"Żyjemy na innej planecie". Nowacka sprowadziła byłego ministra PiS na ziemię

Łukasz Grzegorczyk
Konstanty Radziwiłł, były minister zdrowia, próbował przekonywać na antenie TVN24, że kolejki do niektórych specjalistów udało się zlikwidować, a inne się skróciły. W te zapewnienia nie mogła uwierzyć Barbara Nowacka. – Żyjemy na innej planecie – podsumowała byłego ministra.
Barbara Nowacka do byłego ministra zdrowia z PiS: Żyjemy na innej planecie. Fot. Marcin Stępień / Agencja Gazeta
Konstanty Radziwiłł jeszcze niedawno miał w swoich rękach resort zdrowia, więc nic dziwnego, że teraz próbuje wskazywać pozytywne strony zmian dla pacjentów w Polsce.

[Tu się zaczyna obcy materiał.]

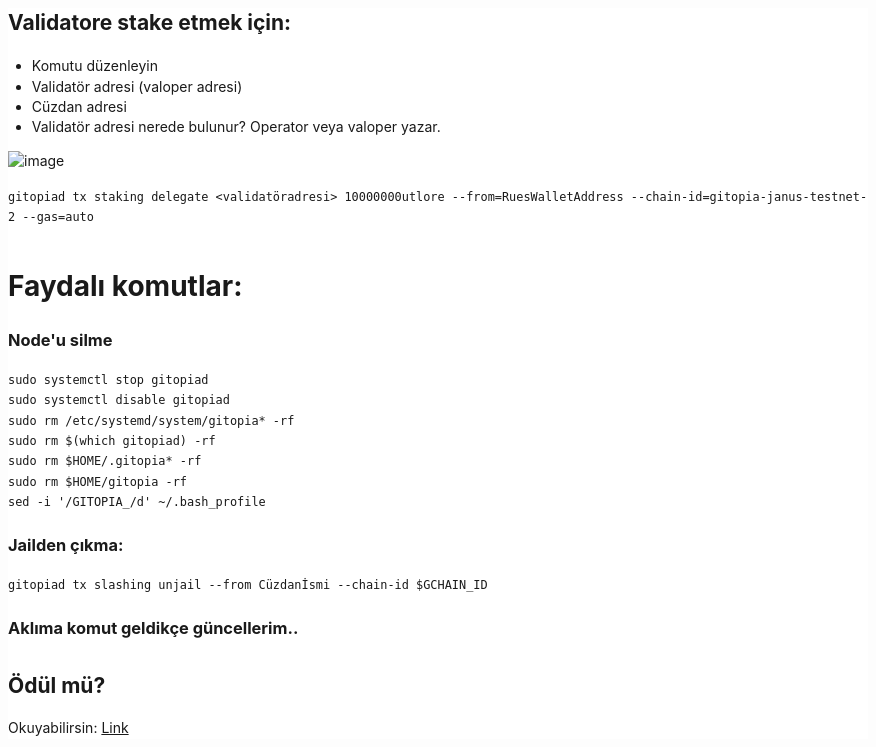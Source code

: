 ## Validatore stake etmek için:

* Komutu düzenleyin
* Validatör adresi (valoper adresi)
* Cüzdan adresi
* Validatör adresi nerede bulunur? Operator veya valoper yazar.

![image](https://user-images.githubusercontent.com/101149671/201474759-5924472c-5740-47c3-b80f-c11b9bf9a22a.png)

```
gitopiad tx staking delegate <validatöradresi> 10000000utlore --from=RuesWalletAddress --chain-id=gitopia-janus-testnet-2 --gas=auto
```

# Faydalı komutlar:


### Node'u silme
```
sudo systemctl stop gitopiad
sudo systemctl disable gitopiad
sudo rm /etc/systemd/system/gitopia* -rf
sudo rm $(which gitopiad) -rf
sudo rm $HOME/.gitopia* -rf
sudo rm $HOME/gitopia -rf
sed -i '/GITOPIA_/d' ~/.bash_profile
```

### Jailden çıkma:
```
gitopiad tx slashing unjail --from Cüzdanİsmi --chain-id $GCHAIN_ID
```

### Aklıma komut geldikçe güncellerim..



## Ödül mü?

Okuyabilirsin: [Link](https://blog.gitopia.com/post/2022/11/the-janus-testnet-upgrade/index.html)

Stan służby zdrowia to zresztą jedna z kluczowych kwestii, która zdaniem Polaków, powinna być podejmowana przed wyborami parlamentarnymi. Tak wynika z sondażu Kantar dla Faktów TVN i TVN24.

Problem w tym, że realne zmiany w tym temacie trudno zauważyć, ale politycy, jak zwykle próbują zaklinać rzeczywistość. Radziwiłł w "Faktach po Faktach" co prawda zgodził się, że jest jeszcze bardzo wiele do zrobienia, ale chciał też pokazać kilka pozytywnych stron.

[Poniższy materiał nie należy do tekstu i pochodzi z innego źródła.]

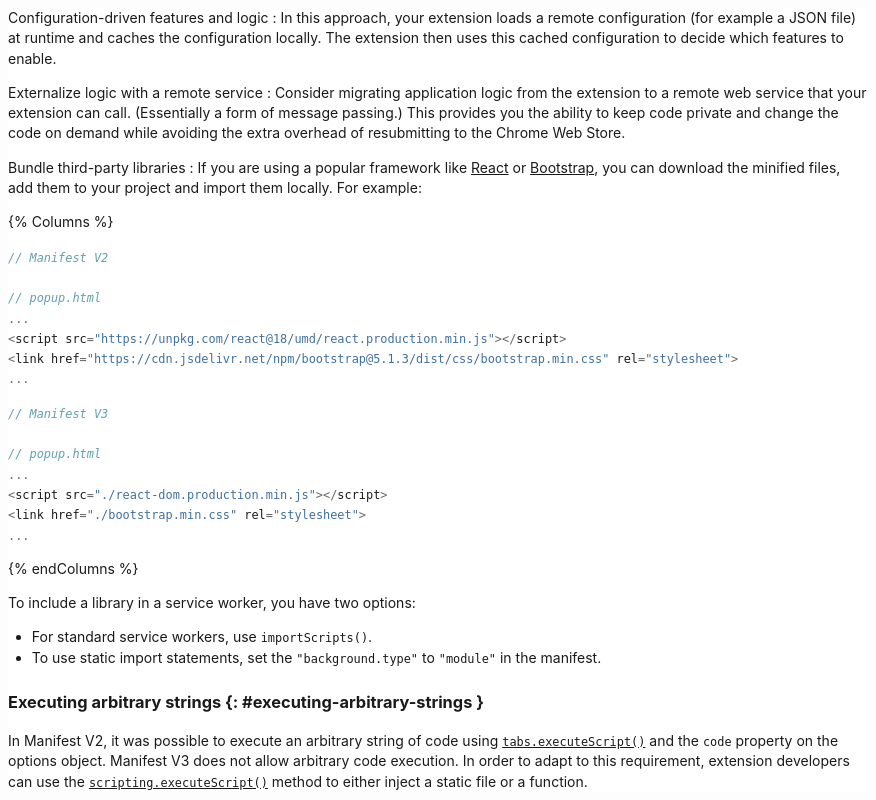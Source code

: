 Configuration-driven features and logic
: In this approach, your extension loads a remote
configuration (for example a JSON file) at runtime and caches the configuration locally. The
extension then uses this cached configuration to decide which features to enable.

Externalize logic with a remote service
: Consider migrating application logic from the extension to
a remote web service that your extension can call. (Essentially a form of message passing.) This
provides you the ability to keep code private and change the code on demand while avoiding the extra
overhead of resubmitting to the Chrome Web Store.

Bundle third-party libraries
: If you are using a popular framework like [React][react-cdn] or
[Bootstrap][bootstrap-gs], you can download the minified files, add them to your project and import
them locally. For example:

{% Columns %}

```js
// Manifest V2

// popup.html
...
<script src="https://unpkg.com/react@18/umd/react.production.min.js"></script>
<link href="https://cdn.jsdelivr.net/npm/bootstrap@5.1.3/dist/css/bootstrap.min.css" rel="stylesheet">
...
```

```js
// Manifest V3

// popup.html
...
<script src="./react-dom.production.min.js"></script>
<link href="./bootstrap.min.css" rel="stylesheet">
...
```

{% endColumns %}

To include a library in a service worker, you have two options:
- For standard service workers, use `importScripts()`.
- To use static import statements, set the `"background.type"` to `"module"` in the manifest.

### Executing arbitrary strings  {: #executing-arbitrary-strings }

In Manifest V2, it was possible to execute an arbitrary string of code using
[`tabs.executeScript()`][api-tabs-executescript] and the `code` property on the options object.
Manifest V3 does not allow arbitrary code execution. In order to adapt to this requirement,
extension developers can use the [`scripting.executeScript()`][api-scripting-executescript] method to
either inject a static file or a function.


[api-declarative-rules]: /docs/extensions/reference/declarativeNetRequest/#example
[api-declarativenetrequest]: /docs/extensions/reference/declarativeNetRequest
[api-scripting-executescript]: /docs/extensions/reference/scripting/#method-executeScript
[api-scripting]: /docs/extensions/reference/scripting/
[api-tabs-example]: /docs/extensions/reference/tabs/#get-the-current-tab
[api-tabs-executescript]: /docs/extensions/reference/tabs/#method-executeScript 
[api-webrequest]: /docs/extensions/reference/webRequest
[bootstrap-gs]: https://getbootstrap.com/docs/5.1/getting-started/introduction/
[csp]: https://content-security-policy.com/
[dev-google-sw]: https://developers.google.com/web/fundamentals/primers/service-workers
[doc-background-to-worker]: /docs/extensions/mv3/migrating_to_service_workers
[doc-manifest]: /docs/extensions/mv3/manifest
[doc-match-pattern]: /docs/extensions/mv3/match_patterns/
[doc-perm-warn]: /docs/extensions/mv3/permission_warnings/
[doc-static-cs]: /docs/extensions/mv3/content_scripts/#static-declarative
[doc-war]: /docs/extensions/mv3/manifest/web_accessible_resources/
[doc-whats-new]: /docs/extensions/whatsnew/
[enterprise-force-list]: https://cloud.google.com/docs/chrome-enterprise/policies/?policy=ExtensionInstallForcelist
[enterprise-settings]: https://cloud.google.com/docs/chrome-enterprise/policies/?policy=ExtensionSettings
[github-samples-content]: https://github.com/GoogleChrome/chrome-extensions-samples/tree/main/reference/mv3/intro/mv3-migration/content-scripts
[manifest-sandbox]: /docs/extensions/mv3/manifest/sandbox
[mdn-cdn]: https://developer.mozilla.org/docs/Glossary/CDN
[mdn-eval]: https://developer.mozilla.org/docs/Web/JavaScript/Reference/Global_Objects/eval
[mdn-fetch]: https://developer.mozilla.org/docs/Web/API/Fetch_API/Using_Fetch
[mdn-service-workers]: https://developer.mozilla.org/docs/Web/API/Service_Worker_API
[mv3-checklist]: /docs/extensions/mv3/mv3-migration-checklist
[mv3-declarative]: /docs/extensions/reference/declarativeNetRequest
[mv3-network]: /docs/extensions/mv3/intro/mv3-overview#network-request-modification
[mv3-other]: /docs/extensions/mv3/intro/mv3-overview#other-features
[mv3-overview]: /docs/extensions/mv3/intro/mv3-overview
[mv3-promise]: /docs/extensions/mv3/intro/mv3-overview#promises
[mv3-remote]: /docs/extensions/mv3/intro/mv3-overview#remotely-hosted-code
[mv3-sw]: /docs/extensions/mv3/intro/mv3-overview#service-workers
[react-cdn]: https://reactjs.org/docs/cdn-links.html
[section-action]: #action-api-unification
[section-csp]: #content-security-policy
[section-file]: #inject-file
[section-func]: #inject-func
[section-host]: #host-permissions
[section-man-sw]: #man-sw
[section-war]: #web-accessible-resources
[webdev-esm]: https://web.dev/es-modules-in-sw/#static-imports-only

– Niektóre kolejki udało się zlikwidować, inne skracają się – zapewniał, a jednocześnie wspominał o braku pieniędzy. Jak zauważył, "drugi problem, jaki jest w rzeczywiści w służbie zdrowia to kadry, ich niedobór".

Na słowa byłego ministra wymownie zareagowała obecna w programie Barbara Nowacka, "jedynka" na liście Koalicji Obywatelskiej w Gdyni. – Wydaje mi się, że żyjemy na innej planecie – powiedziała w stronę polityka PiS.

– Kolejki do lekarza specjalisty wydłużyły się z dwóch do czterech miesięcy, leki są niedostępne – wymieniała.

Nowacka zwróciła też uwagę na inny problem, że z Polski wyjeżdżają m.in. pielęgniarki i salowe. Dodała również, że obiecane pieniądze na służbę zdrowia do teraz de facto nie pojawiły się.